Penser que la fonction pédagogique du musée serait superfétatoire et déviante par rapport à un usage légitime des oeuvres, c'est croire que l'oeuvre peut se « donner » par la seule évidence de ce qu'elle est, par le seul effet de sa puissance propre. Or, elle se donne moins, qu'on apprend à la voir. La fonction pédagogique que le musée assume est donc parfaitement légitime car il s'agit bien de former le public à porter sur les oeuvres le regard adapté. Il faut apprendre à voir une oeuvre, tout comme ces hommes du Quattrocento l'ont appris. Apprendre par exemple qu'il ne s'agit pas d'être ému parce que le tableau est l'image d'une Vierge à l'enfant, mais qu'il s'agit d'être sensible à la technique du peintre, à sa manière...

Cette croyance, que la force de l'oeuvre seule suffirait à imposer l'expérience esthétique, n'est que la marque de l'oubli du long processus de son inculcation. Dans la mesure où l'expérience esthétique est véritablement un « habitus », elle peut se vivre sur le mode d'un fait de la nature. Dès lors, stigmatiser le dévoiement du musée, parce qu'il veut attirer un public non averti, qui ne semble pas porté par un « goût » électif, peut apparaître quelque peu déplacé.

Pour un collectionneur, l'oeuvre est toujours une « expérience » singulière. Au détour d'une promenade, dans quelques lieux spécialisés, une oeuvre fait « acte de présence» , elle « lève les yeux » sur lui et le « regarde »... à son appel, il l'achète. L'investissement d'argent est toujours aussi celui d'un affect. On voit qu'ici, « l'expérience » singulière qu'appelle de ses voeux le collectionneur n'est que l'ultime stade de l'expérience en tant qu'elle est « esthétique ». Parce qu'elle est singulière pourtant, on ne sait pas comment une oeuvre nous touche. Dès lors, rien ne prouve que l'on ne puisse pas faire au musée, un usage privé des oeuvres à défaut qu'il soit privatif ! Rien ne nous garantit non plus, que le collectionneur entretienne un usage légitime aux oeuvres : parce ce qu'elle est « singulière », l'expérience de l'oeuvre peut être dévoyée. Le collectionneur peut être mû par des « intérêts » : la thésauriser, l'utiliser pour spéculer...

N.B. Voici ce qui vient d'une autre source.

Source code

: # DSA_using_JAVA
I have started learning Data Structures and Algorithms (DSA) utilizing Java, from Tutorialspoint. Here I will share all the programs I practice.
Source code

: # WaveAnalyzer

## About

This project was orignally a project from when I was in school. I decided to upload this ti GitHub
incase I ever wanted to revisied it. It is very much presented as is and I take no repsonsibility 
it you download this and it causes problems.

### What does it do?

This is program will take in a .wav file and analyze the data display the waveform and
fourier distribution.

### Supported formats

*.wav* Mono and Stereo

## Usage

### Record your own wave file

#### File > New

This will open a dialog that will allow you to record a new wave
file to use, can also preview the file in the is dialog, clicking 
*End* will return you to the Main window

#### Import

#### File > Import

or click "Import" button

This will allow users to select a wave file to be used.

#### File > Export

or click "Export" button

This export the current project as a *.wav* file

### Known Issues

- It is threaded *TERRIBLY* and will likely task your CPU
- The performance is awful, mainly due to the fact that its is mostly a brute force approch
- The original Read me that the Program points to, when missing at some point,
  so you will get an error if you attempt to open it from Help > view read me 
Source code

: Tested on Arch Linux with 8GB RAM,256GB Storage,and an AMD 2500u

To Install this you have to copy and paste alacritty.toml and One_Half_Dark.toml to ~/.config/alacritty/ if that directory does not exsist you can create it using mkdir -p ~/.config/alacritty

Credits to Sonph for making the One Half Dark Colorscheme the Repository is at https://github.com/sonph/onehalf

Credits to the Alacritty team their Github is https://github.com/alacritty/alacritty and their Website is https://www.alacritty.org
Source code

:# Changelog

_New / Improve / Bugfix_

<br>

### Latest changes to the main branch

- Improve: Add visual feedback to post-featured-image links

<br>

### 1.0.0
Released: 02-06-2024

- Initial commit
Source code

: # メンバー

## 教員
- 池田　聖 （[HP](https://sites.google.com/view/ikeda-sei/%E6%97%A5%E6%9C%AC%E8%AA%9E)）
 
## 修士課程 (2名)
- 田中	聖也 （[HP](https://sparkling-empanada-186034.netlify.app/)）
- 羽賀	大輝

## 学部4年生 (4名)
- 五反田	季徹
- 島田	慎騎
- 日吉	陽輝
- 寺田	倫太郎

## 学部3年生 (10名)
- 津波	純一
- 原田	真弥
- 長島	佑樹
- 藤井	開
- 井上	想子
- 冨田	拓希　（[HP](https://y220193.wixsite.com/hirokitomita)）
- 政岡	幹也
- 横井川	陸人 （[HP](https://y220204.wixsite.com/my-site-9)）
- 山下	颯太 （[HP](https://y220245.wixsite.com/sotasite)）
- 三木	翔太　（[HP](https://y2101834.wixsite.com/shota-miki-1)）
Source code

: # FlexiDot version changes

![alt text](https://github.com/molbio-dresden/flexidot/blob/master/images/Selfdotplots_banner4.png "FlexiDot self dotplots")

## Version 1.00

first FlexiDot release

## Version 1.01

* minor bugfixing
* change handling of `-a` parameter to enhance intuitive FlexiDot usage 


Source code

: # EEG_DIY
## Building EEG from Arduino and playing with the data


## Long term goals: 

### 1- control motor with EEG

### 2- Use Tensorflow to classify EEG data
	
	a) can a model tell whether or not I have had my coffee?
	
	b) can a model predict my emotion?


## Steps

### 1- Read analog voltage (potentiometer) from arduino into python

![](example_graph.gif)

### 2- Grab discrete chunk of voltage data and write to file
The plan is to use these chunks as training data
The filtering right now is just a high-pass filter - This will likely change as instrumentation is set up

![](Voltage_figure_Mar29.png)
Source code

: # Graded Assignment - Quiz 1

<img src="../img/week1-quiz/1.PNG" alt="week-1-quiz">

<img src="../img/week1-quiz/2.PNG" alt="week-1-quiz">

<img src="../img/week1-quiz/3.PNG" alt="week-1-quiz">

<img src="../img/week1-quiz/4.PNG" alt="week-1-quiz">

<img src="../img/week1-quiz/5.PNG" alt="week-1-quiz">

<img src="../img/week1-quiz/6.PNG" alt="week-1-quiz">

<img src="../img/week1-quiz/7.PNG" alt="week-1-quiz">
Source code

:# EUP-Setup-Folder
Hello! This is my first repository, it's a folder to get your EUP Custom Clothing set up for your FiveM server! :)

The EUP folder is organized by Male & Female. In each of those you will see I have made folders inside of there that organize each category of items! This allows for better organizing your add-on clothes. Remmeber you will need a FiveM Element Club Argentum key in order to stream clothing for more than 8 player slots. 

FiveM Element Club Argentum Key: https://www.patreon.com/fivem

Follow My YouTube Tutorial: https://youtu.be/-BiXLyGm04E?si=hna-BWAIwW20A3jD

Le musée, dans la mesure où il arrache les objets à leur fonction pratique et nous les re-présente, nous permet de porter sur eux un « regard désintéressé », d'en faire une expérience esthétique. De plus, il impose d'établir un certain mode de relation aux objets présentés. En ce sens, le musée est vraiment normatif. Si un tableau religieux dans une église participe de la liturgie, exposé au musée, il ne demande plus de s'agenouiller devant lui. Tout comme, il ne viendrait à personne de soulager un besoin pressant dans Fountain de Duchamp, même si l'oeuvre est un urinoir et même si certains l'ont fait, au titre d'une transgression !

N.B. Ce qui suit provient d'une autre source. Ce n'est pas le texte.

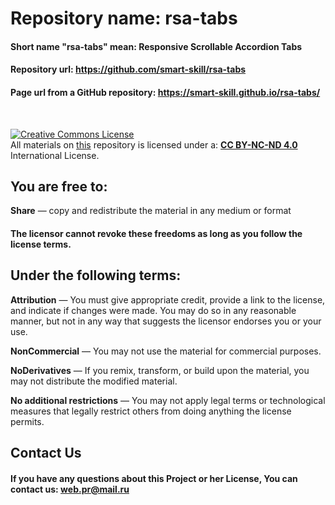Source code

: # Repository name: rsa-tabs
#### Short name __"rsa-tabs"__ mean: __Responsive Scrollable Accordion Tabs__
#### __Repository url__: https://github.com/smart-skill/rsa-tabs
#### __Page url from a GitHub repository__: https://smart-skill.github.io/rsa-tabs/
<br>

<a rel="license" href="http://creativecommons.org/licenses/by-nc-nd/4.0/"><img alt="Creative Commons License" style="border-width:0" src="https://i.creativecommons.org/l/by-nc-nd/4.0/88x31.png" /></a>
<br>All materials on [this](https://github.com/smart-skill/rsa-tabs "rsa-tabs") repository is licensed under a: <a rel="license" href="http://creativecommons.org/licenses/by-nc-nd/4.0/">__CC BY-NC-ND 4.0__</a> International License.

## You are free to:
__Share__ — copy and redistribute the material in any medium or format

#### The licensor cannot revoke these freedoms as long as you follow the license terms.

## Under the following terms:
__Attribution__ — You must give appropriate credit, provide a link to the license, and indicate if changes were made. You may do so in any reasonable manner, but not in any way that suggests the licensor endorses you or your use.

__NonCommercial__ — You may not use the material for commercial purposes.

__NoDerivatives__ — If you remix, transform, or build upon the material, you may not distribute the modified material.

__No additional restrictions__ — You may not apply legal terms or technological measures that legally restrict others from doing anything the license permits.
<br>

## Contact Us
#### If you have any questions about this Project or her License, You can contact us: web.pr@mail.ru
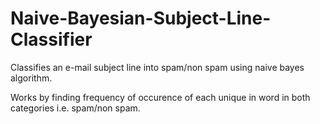 # Naive-Bayesian-Subject-Line-Classifier
Classifies an e-mail subject line into spam/non spam using naive bayes algorithm.

Works by finding frequency of occurence of each unique in word in both categories i.e. spam/non spam.
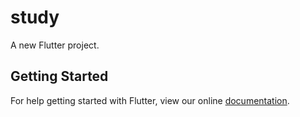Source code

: # study

A new Flutter project.

## Getting Started

For help getting started with Flutter, view our online
[documentation](https://flutter.io/).
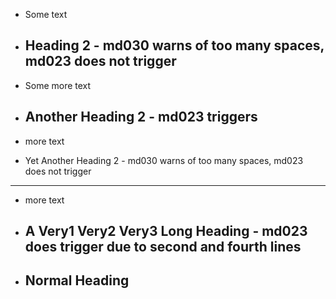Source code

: - Some text

-   Heading 2 - md030 warns of too many spaces, md023 does not trigger
    ---------

- Some more text

- Another Heading 2 - md023 triggers
     -----------------

- more text

-  Yet Another Heading 2 - md030 warns of too many spaces, md023 does not trigger
  -----------------

- more text

- A Very1
   Very2
  Very3
   Long Heading  - md023 does trigger due to second and fourth lines
  -----------------

- Normal Heading
  ---------
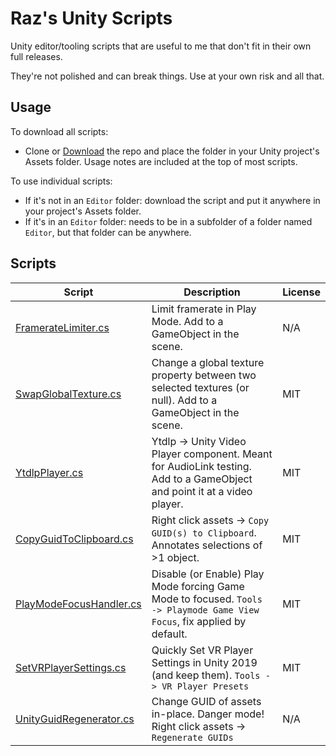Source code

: # Raz's Unity Scripts

Unity editor/tooling scripts that are useful to me that don't fit in their own full releases.

They're not polished and can break things. Use at your own risk and all that.

## Usage

To download all scripts:
- Clone or [Download](https://github.com/rrazgriz/RazUnityScripts/archive/refs/heads/main.zip) the repo and place the folder in your Unity project's Assets folder. Usage notes are included at the top of most scripts.

To use individual scripts:
- If it's not in an `Editor` folder: download the script and put it anywhere in your project's Assets folder.
- If it's in an `Editor` folder: needs to be in a subfolder of a folder named `Editor`, but that folder can be anywhere.

## Scripts

| Script  | Description | License |
| ------------- | ------------- | ------------- | 
| [FramerateLimiter.cs](../FramerateLimiter.cs) | Limit framerate in Play Mode. Add to a GameObject in the scene. | N/A |
| [SwapGlobalTexture.cs](../SwapGlobalTexture.cs) | Change a global texture property between two selected textures (or null). Add to a GameObject in the scene. | MIT |
| [YtdlpPlayer.cs](../YtdlpPlayer.cs) | Ytdlp -> Unity Video Player component. Meant for AudioLink testing. Add to a GameObject and point it at a video player. | MIT |
| [CopyGuidToClipboard.cs](../Editor/CopyGuidToClipboard.cs) | Right click assets -> `Copy GUID(s) to Clipboard`. Annotates selections of >1 object. | MIT |
| [PlayModeFocusHandler.cs](../Editor/PlayModeFocusHandler.cs) | Disable (or Enable) Play Mode forcing Game Mode to focused. `Tools -> Playmode Game View Focus`, fix applied by default. | MIT |
| [SetVRPlayerSettings.cs](../Editor/SetVRPlayerSettings.cs) | Quickly Set VR Player Settings in Unity 2019 (and keep them). `Tools -> VR Player Presets` | MIT |
| [UnityGuidRegenerator.cs](../Editor/UnityGuidRegenerator.cs) | Change GUID of assets in-place. Danger mode! Right click assets -> `Regenerate GUIDs` | N/A |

Mais qui plus est, la fonction du musée est d'instituer les oeuvres. En acceptant une simple pelle dans l'espace de ses murs, il réussit la transfiguration : elle est une oeuvre d'art ! Ainsi, le musée garantit toujours de voir des oeuvres et nous propose toujours de faire des expériences esthétiques. Il est donc le cadre idéal pour les oeuvres puisque ce qu'elles « demandent », c'est moins du silence et du recueillement, qui sont plutôt la marque d'une certaine religiosité dans notre rapport à elles, que d'être sensible aux effets qu'elles produisent.